» **Records to use**
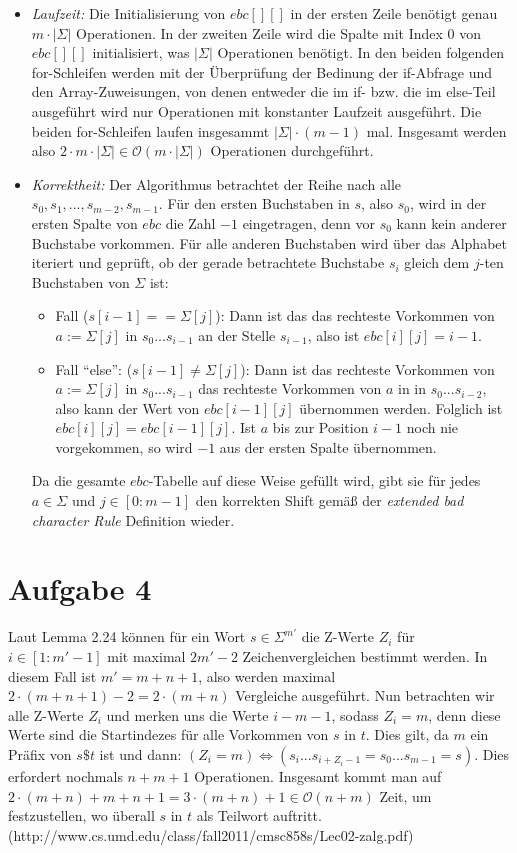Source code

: \documentclass[a4paper,10pt,oneside,leqno]{scrartcl}
\begin{document}
\begin{itemize}
 \item \textit{Laufzeit:} Die Initialisierung von $ebc[][]$ in der ersten Zeile benötigt genau $m\cdot |\Sigma|$ Operationen. In der zweiten Zeile
 wird die Spalte mit Index 0 von $ebc[][]$ initialisiert, was $|\Sigma|$ Operationen benötigt. In den beiden folgenden for-Schleifen werden
 mit der Überprüfung der Bedinung der if-Abfrage und den Array-Zuweisungen, von denen entweder die im if- bzw. die im else-Teil ausgeführt
 wird nur Operationen mit konstanter Laufzeit ausgeführt. Die beiden for-Schleifen laufen insgesammt $|\Sigma| \cdot (m-1)$ mal. Insgesamt
 werden also $2\cdot m\cdot |\Sigma|\in \mathcal{O}(m\cdot |\Sigma|)$ Operationen durchgeführt.
 \item \textit{Korrektheit:} Der Algorithmus betrachtet der Reihe nach alle $s_0,s_1,...,s_{m-2},s_{m-1}$. Für den ersten Buchstaben in $s$,
 also $s_0$, wird in der ersten Spalte von $ebc$ die Zahl $-1$ eingetragen, denn vor $s_0$ kann kein anderer Buchstabe vorkommen.
 Für alle anderen Buchstaben wird über das Alphabet iteriert und geprüft, ob der gerade betrachtete Buchstabe $s_i$ gleich dem $j$-ten Buchstaben
 von $\Sigma$ ist:
  \begin{itemize}
   \item Fall ($s[i-1]==\Sigma[j]$): Dann ist das das rechteste Vorkommen von $a:=\Sigma[j]$ in $s_0...s_{i-1}$ an der Stelle $s_{i-1}$, also ist
   $ebc[i][j] = i-1$.
   \item Fall ``else'': ($s[i-1]\neq \Sigma[j]$): Dann ist das rechteste Vorkommen von $a:=\Sigma[j]$ in $s_0...s_{i-1}$ das rechteste Vorkommen
   von $a$ in in $s_0...s_{i-2}$, also kann der Wert von $ebc[i-1][j]$ übernommen werden. Folglich ist $ebc[i][j] = ebc[i-1][j]$. Ist $a$ bis zur
   Position $i-1$ noch nie vorgekommen, so wird $-1$ aus der ersten Spalte übernommen.
  \end{itemize}
  Da die gesamte $ebc$-Tabelle auf diese Weise gefüllt wird, gibt sie für jedes $a\in \Sigma$ und $j\in [0:m-1]$ den korrekten Shift gemäß der
  \textit{extended bad character Rule} Definition wieder.
\end{itemize}


\section*{Aufgabe 4}%
Laut Lemma 2.24 können für ein Wort $s\in \Sigma^{m'}$ die Z-Werte $Z_i$ für $i\in [1 : m'-1]$ mit
maximal $2m'-2$ Zeichenvergleichen bestimmt werden. In diesem Fall ist $m'=m+n+1$, also werden maximal $2\cdot(m+n+1)-2 = 2\cdot(m+n)$ Vergleiche
ausgeführt. Nun betrachten wir alle Z-Werte $Z_i$ und merken uns die Werte $i-m-1$, sodass $Z_i=m$, denn diese Werte sind die Startindezes für alle
Vorkommen von $s$ in $t$. Dies gilt, da $m$ ein Präfix von $s\$t$ ist und dann: $(Z_i = m) \Leftrightarrow (s_i...s_{i+Z_i-1} = s_0...s_{m-1} = s)$.
Dies erfordert nochmals $n+m+1$ Operationen. Insgesamt kommt man auf $2\cdot(m+n)+m+n+1 = 3\cdot(m+n)+1\in \mathcal{O}(n+m)$ Zeit, um festzustellen,
wo überall $s$ in $t$ als Teilwort auftritt. (http://www.cs.umd.edu/class/fall2011/cmsc858s/Lec02-zalg.pdf)
\end{document}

» **Try it**
Write the listing again exactly, duplicating every line and skipping the pictures.

» **Answer space**
Source code

: \documentclass[a4paper,10pt,oneside,leqno]{scrartcl}
\begin{document}
\begin{itemize}
 \item \textit{Laufzeit:} Die Initialisierung von $ebc[][]$ in der ersten Zeile benötigt genau $m\cdot |\Sigma|$ Operationen. In der zweiten Zeile
 wird die Spalte mit Index 0 von $ebc[][]$ initialisiert, was $|\Sigma|$ Operationen benötigt. In den beiden folgenden for-Schleifen werden
 mit der Überprüfung der Bedinung der if-Abfrage und den Array-Zuweisungen, von denen entweder die im if- bzw. die im else-Teil ausgeführt
 wird nur Operationen mit konstanter Laufzeit ausgeführt. Die beiden for-Schleifen laufen insgesammt $|\Sigma| \cdot (m-1)$ mal. Insgesamt
 werden also $2\cdot m\cdot |\Sigma|\in \mathcal{O}(m\cdot |\Sigma|)$ Operationen durchgeführt.
 \item \textit{Korrektheit:} Der Algorithmus betrachtet der Reihe nach alle $s_0,s_1,...,s_{m-2},s_{m-1}$. Für den ersten Buchstaben in $s$,
 also $s_0$, wird in der ersten Spalte von $ebc$ die Zahl $-1$ eingetragen, denn vor $s_0$ kann kein anderer Buchstabe vorkommen.
 Für alle anderen Buchstaben wird über das Alphabet iteriert und geprüft, ob der gerade betrachtete Buchstabe $s_i$ gleich dem $j$-ten Buchstaben
 von $\Sigma$ ist:
  \begin{itemize}
   \item Fall ($s[i-1]==\Sigma[j]$): Dann ist das das rechteste Vorkommen von $a:=\Sigma[j]$ in $s_0...s_{i-1}$ an der Stelle $s_{i-1}$, also ist
   $ebc[i][j] = i-1$.
   \item Fall ``else'': ($s[i-1]\neq \Sigma[j]$): Dann ist das rechteste Vorkommen von $a:=\Sigma[j]$ in $s_0...s_{i-1}$ das rechteste Vorkommen
   von $a$ in in $s_0...s_{i-2}$, also kann der Wert von $ebc[i-1][j]$ übernommen werden. Folglich ist $ebc[i][j] = ebc[i-1][j]$. Ist $a$ bis zur
   Position $i-1$ noch nie vorgekommen, so wird $-1$ aus der ersten Spalte übernommen.
  \end{itemize}
  Da die gesamte $ebc$-Tabelle auf diese Weise gefüllt wird, gibt sie für jedes $a\in \Sigma$ und $j\in [0:m-1]$ den korrekten Shift gemäß der
  \textit{extended bad character Rule} Definition wieder.
\end{itemize}


\section*{Aufgabe 4}%
Laut Lemma 2.24 können für ein Wort $s\in \Sigma^{m'}$ die Z-Werte $Z_i$ für $i\in [1 : m'-1]$ mit
maximal $2m'-2$ Zeichenvergleichen bestimmt werden. In diesem Fall ist $m'=m+n+1$, also werden maximal $2\cdot(m+n+1)-2 = 2\cdot(m+n)$ Vergleiche
ausgeführt. Nun betrachten wir alle Z-Werte $Z_i$ und merken uns die Werte $i-m-1$, sodass $Z_i=m$, denn diese Werte sind die Startindezes für alle
Vorkommen von $s$ in $t$. Dies gilt, da $m$ ein Präfix von $s\$t$ ist und dann: $(Z_i = m) \Leftrightarrow (s_i...s_{i+Z_i-1} = s_0...s_{m-1} = s)$.
Dies erfordert nochmals $n+m+1$ Operationen. Insgesamt kommt man auf $2\cdot(m+n)+m+n+1 = 3\cdot(m+n)+1\in \mathcal{O}(n+m)$ Zeit, um festzustellen,
wo überall $s$ in $t$ als Teilwort auftritt. (http://www.cs.umd.edu/class/fall2011/cmsc858s/Lec02-zalg.pdf)
\end{document}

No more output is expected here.